Sri Aurobindo
Letters of Sri Aurobindo
Volume 3
Letter ID: 846
Sri Aurobindo — Roy, Dilip Kumar
October 22, 1936
“There is no love lost between me and the Mother,” said Saurin to me.
Well, you know Mother was not at all willing to have Saurin back here and would have sent him away – only very reluctantly gave him a chance. But she did not believe in his entire sincerity – in fact she saw in him something of hypocrisy which repelled her. He knew very well what he was saying when he spoke of the “no love lost”. He was no doubt in earnest about sadhana, but only in the sense of wanting to succeed and being prepared to make some sacrifices for that – but on a basis of ego. Yet he wrote that he was feeling Mother’s presence in him whenever he was having his experiences – a thing she did not find very credible. How could it be if there was “no love lost” etc.? The disturbance that came was not illness, Nirod could find no sign of illness anywhere. Fear of madness? He had it no doubt because of Premshankar’s affair. But in fact the fear was in the insincere part of his being, the fear of the descent. Because the Force was something beyond his personal control, because he felt that “something greater than himself” was there, it got terribly frightened. Mark that except this fear and nervous upheaval, there was nothing in the experience itself that was inconsistent with the experience being in true descent of Force, nothing that others have not had and had with joy and spiritual profit.

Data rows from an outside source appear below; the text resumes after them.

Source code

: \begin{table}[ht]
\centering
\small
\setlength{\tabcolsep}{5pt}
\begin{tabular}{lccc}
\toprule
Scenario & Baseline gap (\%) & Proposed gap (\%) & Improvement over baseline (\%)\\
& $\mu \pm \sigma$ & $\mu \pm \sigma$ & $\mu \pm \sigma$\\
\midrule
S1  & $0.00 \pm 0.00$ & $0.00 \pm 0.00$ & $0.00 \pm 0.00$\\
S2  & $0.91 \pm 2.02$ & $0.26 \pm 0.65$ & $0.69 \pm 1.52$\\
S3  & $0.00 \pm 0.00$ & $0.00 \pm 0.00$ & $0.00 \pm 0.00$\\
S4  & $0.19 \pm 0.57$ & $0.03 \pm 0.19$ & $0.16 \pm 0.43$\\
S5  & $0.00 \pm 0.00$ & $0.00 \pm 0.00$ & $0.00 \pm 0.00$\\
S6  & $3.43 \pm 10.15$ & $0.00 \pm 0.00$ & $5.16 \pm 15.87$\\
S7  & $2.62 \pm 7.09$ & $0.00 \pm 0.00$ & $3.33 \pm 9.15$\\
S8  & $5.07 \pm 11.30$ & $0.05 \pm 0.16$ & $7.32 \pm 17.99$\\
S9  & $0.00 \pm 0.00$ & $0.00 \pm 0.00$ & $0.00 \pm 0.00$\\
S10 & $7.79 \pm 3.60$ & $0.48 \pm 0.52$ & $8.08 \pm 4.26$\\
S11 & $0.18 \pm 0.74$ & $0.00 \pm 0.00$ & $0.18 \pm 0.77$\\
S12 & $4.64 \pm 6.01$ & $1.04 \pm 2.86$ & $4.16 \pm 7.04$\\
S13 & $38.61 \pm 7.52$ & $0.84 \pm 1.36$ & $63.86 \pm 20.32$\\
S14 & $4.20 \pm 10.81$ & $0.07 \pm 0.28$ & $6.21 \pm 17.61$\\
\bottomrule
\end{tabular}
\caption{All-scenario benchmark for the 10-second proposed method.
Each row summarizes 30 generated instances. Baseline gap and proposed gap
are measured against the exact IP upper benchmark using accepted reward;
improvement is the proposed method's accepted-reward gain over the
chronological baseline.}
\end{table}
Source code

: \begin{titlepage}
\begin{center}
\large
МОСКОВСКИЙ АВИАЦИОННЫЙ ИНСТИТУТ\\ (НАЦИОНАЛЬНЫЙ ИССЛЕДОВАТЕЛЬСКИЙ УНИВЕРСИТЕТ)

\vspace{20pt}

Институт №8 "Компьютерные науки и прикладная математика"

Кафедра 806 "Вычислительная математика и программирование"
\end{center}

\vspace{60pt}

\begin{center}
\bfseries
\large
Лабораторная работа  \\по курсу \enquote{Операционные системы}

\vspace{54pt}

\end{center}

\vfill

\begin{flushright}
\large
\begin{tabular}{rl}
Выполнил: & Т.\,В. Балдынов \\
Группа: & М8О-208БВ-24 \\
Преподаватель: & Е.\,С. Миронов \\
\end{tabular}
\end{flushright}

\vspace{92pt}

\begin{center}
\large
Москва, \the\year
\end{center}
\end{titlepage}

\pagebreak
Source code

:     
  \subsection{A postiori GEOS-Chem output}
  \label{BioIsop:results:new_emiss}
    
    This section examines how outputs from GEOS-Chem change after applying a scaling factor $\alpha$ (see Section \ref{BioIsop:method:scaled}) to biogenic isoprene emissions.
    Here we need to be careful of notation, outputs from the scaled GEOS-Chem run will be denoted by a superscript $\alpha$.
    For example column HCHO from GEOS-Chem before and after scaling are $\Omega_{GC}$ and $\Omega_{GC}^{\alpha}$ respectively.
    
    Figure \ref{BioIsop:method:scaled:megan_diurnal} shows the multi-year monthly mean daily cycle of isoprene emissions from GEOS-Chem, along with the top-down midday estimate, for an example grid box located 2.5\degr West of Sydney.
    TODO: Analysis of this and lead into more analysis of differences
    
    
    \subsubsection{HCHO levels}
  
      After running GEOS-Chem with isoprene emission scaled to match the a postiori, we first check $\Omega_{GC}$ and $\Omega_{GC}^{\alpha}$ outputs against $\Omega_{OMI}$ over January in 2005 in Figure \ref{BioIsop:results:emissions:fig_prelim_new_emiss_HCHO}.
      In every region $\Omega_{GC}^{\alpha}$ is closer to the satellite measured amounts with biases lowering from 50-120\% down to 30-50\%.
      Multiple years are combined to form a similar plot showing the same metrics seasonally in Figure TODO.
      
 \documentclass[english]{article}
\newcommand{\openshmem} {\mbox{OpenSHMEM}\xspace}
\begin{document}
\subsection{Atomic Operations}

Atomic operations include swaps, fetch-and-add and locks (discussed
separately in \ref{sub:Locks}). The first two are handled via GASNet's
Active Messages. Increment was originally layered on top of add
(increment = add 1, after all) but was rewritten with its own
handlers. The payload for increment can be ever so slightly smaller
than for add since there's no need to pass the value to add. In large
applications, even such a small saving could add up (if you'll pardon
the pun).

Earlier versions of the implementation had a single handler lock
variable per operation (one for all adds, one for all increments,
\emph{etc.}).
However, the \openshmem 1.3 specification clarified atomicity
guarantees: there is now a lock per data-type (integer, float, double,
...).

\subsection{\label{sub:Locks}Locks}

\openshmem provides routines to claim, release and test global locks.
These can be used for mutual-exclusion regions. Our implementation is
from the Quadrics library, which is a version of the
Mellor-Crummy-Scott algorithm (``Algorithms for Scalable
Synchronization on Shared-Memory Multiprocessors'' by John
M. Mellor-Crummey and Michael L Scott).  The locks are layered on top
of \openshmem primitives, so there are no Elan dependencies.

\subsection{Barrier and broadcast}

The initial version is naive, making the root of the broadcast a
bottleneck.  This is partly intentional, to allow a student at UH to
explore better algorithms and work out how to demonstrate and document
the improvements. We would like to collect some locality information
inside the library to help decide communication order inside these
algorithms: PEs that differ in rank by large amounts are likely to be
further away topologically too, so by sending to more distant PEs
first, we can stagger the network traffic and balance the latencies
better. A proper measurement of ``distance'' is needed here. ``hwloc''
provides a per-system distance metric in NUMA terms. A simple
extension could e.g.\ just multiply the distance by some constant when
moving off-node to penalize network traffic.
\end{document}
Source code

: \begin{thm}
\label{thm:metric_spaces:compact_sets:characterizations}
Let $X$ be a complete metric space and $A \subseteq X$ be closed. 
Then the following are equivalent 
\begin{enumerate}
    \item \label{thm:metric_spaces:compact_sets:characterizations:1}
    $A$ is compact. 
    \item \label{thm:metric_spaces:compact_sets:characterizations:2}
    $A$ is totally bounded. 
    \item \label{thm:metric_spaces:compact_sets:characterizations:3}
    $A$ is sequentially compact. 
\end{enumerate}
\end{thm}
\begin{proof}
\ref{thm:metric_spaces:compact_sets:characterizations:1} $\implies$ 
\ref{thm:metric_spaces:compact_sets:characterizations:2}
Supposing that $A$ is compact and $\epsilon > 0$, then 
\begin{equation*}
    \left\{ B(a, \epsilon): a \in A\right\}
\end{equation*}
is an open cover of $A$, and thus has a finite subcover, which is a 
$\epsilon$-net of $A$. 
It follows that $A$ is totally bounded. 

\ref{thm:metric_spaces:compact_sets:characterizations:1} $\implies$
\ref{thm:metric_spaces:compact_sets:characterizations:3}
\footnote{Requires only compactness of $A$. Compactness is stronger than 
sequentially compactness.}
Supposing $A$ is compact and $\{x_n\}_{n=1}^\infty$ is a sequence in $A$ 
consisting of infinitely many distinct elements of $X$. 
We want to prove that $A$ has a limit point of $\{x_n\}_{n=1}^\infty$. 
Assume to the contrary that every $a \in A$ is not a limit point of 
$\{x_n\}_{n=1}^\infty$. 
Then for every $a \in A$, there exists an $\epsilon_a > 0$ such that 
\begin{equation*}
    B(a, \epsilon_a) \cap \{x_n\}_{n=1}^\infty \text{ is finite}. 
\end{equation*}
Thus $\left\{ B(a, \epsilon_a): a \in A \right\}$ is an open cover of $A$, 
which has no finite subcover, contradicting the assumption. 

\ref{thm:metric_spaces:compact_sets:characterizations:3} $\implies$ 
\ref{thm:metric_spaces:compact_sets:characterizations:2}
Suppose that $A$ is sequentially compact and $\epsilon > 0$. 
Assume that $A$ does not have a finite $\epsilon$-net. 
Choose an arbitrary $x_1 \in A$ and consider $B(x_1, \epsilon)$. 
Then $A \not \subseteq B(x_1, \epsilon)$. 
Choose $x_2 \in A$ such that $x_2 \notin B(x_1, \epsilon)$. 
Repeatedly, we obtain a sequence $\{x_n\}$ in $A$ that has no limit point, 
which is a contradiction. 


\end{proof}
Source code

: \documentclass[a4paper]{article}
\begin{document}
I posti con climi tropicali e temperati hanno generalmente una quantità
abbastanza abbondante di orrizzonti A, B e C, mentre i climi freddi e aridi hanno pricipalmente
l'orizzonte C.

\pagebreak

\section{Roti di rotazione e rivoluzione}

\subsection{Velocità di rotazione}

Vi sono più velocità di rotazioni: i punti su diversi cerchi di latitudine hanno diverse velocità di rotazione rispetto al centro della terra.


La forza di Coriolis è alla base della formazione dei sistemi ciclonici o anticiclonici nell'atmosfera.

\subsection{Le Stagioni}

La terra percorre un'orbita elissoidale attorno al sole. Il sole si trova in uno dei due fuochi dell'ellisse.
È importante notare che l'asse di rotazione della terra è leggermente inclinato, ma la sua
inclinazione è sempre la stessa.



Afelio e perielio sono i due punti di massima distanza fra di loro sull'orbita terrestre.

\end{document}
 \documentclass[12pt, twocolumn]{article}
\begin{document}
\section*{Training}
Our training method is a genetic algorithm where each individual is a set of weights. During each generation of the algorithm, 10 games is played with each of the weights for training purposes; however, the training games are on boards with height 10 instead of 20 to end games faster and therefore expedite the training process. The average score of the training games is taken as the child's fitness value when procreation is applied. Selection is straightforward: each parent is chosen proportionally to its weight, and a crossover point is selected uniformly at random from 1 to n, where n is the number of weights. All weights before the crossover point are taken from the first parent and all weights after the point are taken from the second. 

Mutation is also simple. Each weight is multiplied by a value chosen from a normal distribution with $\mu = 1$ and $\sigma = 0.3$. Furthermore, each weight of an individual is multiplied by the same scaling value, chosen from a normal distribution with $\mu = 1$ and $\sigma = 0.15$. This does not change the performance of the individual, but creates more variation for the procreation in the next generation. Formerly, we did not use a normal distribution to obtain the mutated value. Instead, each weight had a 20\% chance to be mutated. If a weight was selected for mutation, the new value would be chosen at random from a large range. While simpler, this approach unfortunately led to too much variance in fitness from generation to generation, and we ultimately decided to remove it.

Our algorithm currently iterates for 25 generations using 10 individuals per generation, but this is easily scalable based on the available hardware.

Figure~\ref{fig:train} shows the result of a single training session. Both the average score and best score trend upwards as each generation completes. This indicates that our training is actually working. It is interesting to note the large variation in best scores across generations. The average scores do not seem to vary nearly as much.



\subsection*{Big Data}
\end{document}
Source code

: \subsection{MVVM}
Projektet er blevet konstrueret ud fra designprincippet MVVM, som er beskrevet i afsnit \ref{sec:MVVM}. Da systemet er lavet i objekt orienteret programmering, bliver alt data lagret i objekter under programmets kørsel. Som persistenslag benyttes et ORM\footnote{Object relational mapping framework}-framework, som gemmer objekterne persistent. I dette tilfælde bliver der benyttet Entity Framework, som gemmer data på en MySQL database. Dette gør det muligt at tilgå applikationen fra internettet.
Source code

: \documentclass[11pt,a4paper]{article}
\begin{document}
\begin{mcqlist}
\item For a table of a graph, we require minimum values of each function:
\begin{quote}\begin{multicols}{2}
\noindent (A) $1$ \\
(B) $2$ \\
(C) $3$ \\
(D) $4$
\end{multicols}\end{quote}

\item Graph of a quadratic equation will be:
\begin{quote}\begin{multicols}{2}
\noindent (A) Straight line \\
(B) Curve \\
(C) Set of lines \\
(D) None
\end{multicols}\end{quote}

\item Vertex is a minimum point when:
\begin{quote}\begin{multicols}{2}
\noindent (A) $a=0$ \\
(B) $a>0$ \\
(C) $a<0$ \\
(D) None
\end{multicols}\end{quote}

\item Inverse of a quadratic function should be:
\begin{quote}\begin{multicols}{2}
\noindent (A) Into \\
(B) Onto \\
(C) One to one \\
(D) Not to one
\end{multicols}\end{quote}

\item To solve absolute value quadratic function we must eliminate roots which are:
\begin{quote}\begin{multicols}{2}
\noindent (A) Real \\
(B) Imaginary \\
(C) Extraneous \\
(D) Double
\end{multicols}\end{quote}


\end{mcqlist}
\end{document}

But if he felt Mother’s presence so much, why this fear? It was the fear of this insincere part of him, partly in terror lest it might really be seized by the Divine Force and made to change, partly lest its insincerity and egoistic, ignorant self-sufficiency might have pulled down a wrong Force which would upset his balance altogether. All that was wrong within him was this fear and its results in the nerves and body. As soon as he knew he could go, this part at once threw its fear away and became exultant and all the trouble ceased. It seems to me that all that is clear. Of course the fear if it had remained might have produced anything, so strong it was; but up to the time of his going there was no sign of any real illness or disturbance of the brain – the body was sound, the brain clear. Of course, too, there was a part that regretted to have to go, but this was pushed behind by the part that gladly accepted the departure.